DR. AMY: Yeah, again, that is an easy, just comprehensive metabolic panel that the pediatrician can run to see, you know, where are they in magnesium, calcium, potassium, all of those essential minerals. Because if you are deficient in essential minerals, yes, you are going to see that show up as brain fog.  

SANDY: So I love that that you hit food first in your first question that you asked a parent. Is there a reason why you hit food first? Is it because of that masking piece or does that feel like the easiest pillar to hit? So let’s look at that first.  

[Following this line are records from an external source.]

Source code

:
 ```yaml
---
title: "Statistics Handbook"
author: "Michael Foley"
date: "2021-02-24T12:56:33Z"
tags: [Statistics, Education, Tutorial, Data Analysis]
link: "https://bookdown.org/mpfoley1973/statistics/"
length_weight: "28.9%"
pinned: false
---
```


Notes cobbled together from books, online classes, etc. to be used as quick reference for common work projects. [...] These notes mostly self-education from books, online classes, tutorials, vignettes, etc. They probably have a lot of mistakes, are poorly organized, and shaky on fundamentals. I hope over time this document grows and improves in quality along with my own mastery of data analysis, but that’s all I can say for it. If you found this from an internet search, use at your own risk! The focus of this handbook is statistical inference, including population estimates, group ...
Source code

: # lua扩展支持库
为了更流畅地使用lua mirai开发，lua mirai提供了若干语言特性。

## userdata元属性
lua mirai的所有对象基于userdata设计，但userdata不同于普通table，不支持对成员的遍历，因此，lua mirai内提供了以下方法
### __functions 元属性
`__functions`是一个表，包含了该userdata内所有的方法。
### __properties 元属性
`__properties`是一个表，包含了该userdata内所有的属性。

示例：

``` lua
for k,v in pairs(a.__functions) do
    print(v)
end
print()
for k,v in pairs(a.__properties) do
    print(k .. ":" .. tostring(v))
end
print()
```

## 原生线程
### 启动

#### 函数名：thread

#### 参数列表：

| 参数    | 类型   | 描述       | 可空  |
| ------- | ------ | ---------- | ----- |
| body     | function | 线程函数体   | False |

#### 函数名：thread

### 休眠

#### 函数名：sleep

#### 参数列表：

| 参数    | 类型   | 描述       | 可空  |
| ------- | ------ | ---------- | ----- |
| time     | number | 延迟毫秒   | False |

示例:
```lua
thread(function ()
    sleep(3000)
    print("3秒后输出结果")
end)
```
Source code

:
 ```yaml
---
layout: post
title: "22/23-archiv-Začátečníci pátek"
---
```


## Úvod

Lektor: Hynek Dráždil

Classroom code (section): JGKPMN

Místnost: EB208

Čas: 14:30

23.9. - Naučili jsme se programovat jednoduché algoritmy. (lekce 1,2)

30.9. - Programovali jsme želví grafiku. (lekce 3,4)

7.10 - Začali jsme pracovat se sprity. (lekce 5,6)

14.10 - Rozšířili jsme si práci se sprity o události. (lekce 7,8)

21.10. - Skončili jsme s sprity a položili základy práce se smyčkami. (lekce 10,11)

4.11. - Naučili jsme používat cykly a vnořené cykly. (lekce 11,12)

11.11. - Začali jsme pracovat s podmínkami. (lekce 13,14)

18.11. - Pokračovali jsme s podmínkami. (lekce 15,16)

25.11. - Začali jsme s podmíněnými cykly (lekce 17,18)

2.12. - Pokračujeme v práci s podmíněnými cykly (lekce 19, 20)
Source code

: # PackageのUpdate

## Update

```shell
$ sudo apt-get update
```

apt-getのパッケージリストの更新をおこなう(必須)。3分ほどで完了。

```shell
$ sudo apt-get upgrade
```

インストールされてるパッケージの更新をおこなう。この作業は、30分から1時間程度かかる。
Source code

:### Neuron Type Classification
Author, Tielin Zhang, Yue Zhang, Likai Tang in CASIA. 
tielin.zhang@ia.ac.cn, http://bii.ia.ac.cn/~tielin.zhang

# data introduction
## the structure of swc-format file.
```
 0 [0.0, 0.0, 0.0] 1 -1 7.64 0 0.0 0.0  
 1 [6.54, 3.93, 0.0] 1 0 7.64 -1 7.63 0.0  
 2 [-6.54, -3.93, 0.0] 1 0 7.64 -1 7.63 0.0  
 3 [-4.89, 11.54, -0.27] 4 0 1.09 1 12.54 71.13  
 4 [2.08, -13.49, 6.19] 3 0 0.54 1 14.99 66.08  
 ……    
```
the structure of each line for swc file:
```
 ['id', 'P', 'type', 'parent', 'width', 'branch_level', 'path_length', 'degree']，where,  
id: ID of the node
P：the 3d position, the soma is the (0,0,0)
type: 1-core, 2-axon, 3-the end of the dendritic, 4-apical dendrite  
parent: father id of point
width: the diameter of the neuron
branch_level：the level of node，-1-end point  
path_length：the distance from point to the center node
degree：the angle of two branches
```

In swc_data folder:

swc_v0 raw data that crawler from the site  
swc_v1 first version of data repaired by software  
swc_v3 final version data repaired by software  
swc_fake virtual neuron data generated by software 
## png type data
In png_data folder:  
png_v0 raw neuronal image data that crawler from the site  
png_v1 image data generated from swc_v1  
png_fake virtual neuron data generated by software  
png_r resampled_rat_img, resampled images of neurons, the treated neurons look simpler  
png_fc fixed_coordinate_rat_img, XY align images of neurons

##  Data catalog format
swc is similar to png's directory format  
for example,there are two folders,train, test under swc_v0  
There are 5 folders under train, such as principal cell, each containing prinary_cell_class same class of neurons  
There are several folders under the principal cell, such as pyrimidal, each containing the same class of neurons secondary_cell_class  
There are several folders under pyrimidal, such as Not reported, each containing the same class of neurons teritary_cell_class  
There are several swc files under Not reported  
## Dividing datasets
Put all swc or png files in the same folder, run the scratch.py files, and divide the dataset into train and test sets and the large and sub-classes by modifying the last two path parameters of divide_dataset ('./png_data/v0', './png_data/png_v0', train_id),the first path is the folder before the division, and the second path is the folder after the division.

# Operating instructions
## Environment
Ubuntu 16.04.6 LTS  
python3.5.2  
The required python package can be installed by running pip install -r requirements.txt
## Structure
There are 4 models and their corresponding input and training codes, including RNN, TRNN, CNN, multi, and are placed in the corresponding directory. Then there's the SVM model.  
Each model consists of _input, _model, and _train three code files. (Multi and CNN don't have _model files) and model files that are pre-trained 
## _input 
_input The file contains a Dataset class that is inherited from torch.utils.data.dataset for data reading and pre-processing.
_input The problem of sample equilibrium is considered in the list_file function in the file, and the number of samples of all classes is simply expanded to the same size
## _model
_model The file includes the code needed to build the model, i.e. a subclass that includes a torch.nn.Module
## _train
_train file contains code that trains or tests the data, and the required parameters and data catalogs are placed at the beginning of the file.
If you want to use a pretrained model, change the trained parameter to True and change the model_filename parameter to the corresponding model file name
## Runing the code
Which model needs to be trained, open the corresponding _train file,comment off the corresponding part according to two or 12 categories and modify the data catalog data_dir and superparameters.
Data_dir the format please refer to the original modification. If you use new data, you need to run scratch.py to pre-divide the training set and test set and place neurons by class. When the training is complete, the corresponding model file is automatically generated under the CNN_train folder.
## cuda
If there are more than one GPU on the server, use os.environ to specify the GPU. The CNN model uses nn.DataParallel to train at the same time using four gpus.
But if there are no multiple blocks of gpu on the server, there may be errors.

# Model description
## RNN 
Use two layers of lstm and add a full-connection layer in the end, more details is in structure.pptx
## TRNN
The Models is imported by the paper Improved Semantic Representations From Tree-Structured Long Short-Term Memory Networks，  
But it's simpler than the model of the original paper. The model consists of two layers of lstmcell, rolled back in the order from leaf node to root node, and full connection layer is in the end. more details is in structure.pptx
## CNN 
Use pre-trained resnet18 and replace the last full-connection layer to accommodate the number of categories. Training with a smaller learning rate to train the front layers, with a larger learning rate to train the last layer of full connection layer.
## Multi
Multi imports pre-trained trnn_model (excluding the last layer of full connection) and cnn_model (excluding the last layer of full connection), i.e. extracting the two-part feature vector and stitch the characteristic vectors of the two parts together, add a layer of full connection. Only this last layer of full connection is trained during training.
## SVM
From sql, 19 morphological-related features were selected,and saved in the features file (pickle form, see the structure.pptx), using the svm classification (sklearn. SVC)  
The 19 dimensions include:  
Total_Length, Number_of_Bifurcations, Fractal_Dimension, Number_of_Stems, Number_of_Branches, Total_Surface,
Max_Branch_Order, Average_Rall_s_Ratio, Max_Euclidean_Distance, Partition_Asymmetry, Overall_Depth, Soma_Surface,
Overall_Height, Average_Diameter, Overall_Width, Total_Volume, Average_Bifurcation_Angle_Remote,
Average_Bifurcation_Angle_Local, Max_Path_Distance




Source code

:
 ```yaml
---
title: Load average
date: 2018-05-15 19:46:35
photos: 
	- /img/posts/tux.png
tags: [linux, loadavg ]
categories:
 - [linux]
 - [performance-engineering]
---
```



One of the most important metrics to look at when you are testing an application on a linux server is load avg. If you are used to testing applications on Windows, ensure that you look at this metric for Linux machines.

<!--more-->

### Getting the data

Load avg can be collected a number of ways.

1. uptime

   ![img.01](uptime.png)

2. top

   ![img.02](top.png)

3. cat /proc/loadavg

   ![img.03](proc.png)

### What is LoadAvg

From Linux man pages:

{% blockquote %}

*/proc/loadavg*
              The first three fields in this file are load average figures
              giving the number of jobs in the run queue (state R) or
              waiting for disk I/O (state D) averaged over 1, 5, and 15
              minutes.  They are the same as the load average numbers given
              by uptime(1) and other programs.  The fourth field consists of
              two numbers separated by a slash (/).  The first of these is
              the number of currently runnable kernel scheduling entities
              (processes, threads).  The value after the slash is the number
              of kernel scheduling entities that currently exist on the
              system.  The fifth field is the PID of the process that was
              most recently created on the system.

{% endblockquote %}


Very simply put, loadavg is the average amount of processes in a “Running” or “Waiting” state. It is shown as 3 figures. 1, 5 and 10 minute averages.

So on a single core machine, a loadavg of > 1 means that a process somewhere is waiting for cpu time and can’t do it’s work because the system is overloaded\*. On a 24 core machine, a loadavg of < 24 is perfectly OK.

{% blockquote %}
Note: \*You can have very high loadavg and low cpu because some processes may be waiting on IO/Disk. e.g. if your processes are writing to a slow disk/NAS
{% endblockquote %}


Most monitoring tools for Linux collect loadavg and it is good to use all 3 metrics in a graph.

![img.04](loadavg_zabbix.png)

DR. AMY: It is one of the most likely reasons that we’re seeing symptoms that aren’t really attributed to ADHD. So, let me, let me actually rephrase that. So, the food issues—so food intolerances and food allergies—will show up or can show up like ADHD when it really isn’t ADHD. And food allergies and food sensitivities can exacerbate a true case of ADHD. So your child has it for real and they’re eating things that they’re allergic to or sensitive to will make this— it can make the symptoms worse. So, yes.  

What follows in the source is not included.